● What is needed: In the entries that follow, which lines hold the string "помощью"? List them.
START Listed entries
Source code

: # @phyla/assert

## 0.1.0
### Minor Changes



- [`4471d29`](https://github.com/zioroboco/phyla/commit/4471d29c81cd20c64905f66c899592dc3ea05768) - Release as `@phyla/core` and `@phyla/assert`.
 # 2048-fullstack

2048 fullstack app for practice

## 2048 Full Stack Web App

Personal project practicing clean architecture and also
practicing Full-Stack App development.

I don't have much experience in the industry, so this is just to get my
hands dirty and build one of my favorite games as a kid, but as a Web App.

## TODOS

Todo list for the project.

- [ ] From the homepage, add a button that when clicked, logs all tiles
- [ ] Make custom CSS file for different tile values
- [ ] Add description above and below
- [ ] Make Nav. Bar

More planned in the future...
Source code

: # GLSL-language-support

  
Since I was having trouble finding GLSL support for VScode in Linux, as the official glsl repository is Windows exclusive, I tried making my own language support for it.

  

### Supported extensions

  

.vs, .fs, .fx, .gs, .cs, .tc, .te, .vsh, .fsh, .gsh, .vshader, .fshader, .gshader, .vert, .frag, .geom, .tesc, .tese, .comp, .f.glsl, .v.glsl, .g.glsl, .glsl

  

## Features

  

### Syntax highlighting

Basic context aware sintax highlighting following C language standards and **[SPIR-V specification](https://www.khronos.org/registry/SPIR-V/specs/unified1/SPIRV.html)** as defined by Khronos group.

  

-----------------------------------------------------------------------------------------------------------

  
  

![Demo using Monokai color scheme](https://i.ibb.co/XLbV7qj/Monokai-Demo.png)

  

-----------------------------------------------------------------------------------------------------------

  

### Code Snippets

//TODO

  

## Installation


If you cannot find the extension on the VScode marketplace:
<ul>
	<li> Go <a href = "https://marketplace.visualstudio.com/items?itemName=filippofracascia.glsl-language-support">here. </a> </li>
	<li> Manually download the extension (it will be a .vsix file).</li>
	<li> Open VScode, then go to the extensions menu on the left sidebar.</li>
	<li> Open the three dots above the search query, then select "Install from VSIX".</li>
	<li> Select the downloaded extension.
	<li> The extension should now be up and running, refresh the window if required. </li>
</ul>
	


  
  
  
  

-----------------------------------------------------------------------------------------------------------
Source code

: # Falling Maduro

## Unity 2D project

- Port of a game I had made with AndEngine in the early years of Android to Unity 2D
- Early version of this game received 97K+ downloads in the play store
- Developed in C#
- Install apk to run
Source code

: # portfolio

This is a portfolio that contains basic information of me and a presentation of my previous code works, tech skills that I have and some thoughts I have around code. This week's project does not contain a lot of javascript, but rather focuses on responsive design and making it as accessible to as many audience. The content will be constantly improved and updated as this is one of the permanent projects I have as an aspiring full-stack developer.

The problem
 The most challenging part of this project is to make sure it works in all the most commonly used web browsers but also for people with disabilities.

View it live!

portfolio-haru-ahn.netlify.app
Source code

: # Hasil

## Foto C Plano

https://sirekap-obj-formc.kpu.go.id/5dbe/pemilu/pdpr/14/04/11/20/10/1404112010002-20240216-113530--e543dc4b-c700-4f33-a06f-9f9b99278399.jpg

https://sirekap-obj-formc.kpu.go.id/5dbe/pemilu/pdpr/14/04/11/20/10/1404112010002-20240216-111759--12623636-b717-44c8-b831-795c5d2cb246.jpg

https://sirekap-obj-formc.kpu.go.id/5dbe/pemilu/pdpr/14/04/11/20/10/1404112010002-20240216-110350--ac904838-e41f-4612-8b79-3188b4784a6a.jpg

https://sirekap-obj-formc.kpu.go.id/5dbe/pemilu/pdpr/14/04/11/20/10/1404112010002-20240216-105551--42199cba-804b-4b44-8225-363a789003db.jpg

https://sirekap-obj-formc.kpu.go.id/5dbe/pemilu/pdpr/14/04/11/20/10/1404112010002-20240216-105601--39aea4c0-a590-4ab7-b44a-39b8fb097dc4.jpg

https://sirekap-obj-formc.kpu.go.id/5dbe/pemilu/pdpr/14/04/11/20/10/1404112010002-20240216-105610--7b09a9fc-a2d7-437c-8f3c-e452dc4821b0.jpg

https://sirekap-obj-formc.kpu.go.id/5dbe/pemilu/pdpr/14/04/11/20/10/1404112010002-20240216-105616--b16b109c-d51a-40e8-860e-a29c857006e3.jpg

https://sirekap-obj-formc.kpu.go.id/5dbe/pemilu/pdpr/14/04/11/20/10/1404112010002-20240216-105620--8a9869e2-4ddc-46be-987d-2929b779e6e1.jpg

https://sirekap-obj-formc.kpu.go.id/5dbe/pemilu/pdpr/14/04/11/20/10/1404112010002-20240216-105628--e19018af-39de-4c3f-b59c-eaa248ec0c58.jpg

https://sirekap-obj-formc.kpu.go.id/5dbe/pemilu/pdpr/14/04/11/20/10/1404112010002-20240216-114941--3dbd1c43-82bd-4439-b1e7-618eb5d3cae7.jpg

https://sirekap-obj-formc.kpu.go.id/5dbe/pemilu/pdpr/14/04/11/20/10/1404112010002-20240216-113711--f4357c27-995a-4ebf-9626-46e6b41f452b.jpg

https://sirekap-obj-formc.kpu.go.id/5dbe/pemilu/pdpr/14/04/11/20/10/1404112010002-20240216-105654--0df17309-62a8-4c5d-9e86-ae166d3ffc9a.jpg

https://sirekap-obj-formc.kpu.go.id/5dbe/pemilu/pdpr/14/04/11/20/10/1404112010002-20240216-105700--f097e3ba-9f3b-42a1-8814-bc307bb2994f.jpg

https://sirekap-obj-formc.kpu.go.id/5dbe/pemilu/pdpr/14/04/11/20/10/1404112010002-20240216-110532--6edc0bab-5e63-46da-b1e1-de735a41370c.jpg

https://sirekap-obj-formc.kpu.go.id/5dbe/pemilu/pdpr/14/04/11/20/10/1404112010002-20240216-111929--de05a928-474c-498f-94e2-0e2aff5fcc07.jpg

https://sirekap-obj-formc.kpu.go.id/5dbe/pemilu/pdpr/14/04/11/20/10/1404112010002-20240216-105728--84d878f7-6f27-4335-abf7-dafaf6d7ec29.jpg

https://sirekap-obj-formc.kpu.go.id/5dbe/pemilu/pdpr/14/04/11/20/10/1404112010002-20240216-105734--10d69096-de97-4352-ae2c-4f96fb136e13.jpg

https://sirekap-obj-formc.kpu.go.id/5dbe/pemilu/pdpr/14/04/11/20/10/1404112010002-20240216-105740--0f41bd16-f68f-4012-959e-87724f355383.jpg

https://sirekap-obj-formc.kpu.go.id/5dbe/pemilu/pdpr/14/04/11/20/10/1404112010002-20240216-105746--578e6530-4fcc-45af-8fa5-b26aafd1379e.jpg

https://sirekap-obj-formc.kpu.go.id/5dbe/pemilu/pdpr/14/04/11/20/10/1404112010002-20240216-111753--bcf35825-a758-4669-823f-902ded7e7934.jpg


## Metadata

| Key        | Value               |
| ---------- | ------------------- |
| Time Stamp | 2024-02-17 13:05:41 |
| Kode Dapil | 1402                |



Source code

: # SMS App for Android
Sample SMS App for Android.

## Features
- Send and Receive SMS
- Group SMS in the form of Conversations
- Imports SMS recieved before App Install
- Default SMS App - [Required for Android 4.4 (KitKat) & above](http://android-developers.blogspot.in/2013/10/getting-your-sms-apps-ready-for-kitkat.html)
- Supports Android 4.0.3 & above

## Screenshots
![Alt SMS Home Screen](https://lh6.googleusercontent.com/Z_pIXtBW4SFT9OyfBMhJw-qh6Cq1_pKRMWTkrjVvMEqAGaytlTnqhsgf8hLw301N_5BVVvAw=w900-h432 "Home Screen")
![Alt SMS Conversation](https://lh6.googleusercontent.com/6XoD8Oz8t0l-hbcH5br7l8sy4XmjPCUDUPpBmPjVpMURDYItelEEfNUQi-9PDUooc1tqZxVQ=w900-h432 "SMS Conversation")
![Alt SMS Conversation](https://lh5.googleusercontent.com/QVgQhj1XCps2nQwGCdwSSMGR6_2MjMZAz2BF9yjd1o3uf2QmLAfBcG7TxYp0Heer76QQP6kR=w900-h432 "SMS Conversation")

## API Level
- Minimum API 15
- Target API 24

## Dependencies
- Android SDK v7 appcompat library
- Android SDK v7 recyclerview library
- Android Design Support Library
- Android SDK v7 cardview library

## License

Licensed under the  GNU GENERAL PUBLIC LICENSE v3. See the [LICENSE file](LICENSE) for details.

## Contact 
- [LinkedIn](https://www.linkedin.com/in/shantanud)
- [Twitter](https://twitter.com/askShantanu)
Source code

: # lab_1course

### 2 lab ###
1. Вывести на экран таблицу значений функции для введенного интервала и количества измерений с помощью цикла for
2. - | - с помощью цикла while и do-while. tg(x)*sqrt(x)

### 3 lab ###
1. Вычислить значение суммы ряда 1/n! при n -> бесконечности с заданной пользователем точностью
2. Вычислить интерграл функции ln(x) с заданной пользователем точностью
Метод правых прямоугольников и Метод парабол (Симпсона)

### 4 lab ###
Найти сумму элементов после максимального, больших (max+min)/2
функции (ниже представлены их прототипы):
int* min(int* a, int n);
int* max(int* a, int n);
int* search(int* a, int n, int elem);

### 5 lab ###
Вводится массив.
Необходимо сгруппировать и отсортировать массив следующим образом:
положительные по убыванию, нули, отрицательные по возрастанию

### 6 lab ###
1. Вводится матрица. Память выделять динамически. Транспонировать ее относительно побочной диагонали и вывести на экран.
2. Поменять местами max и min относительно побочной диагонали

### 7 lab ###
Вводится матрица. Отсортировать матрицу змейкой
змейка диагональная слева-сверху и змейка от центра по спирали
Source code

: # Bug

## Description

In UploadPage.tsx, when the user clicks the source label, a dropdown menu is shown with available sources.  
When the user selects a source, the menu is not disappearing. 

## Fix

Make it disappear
END Listed entries
● Exercise output:
1. Вывести на экран таблицу значений функции для введенного интервала и количества измерений с помощью цикла for
2. - | - с помощью цикла while и do-while. tg(x)*sqrt(x)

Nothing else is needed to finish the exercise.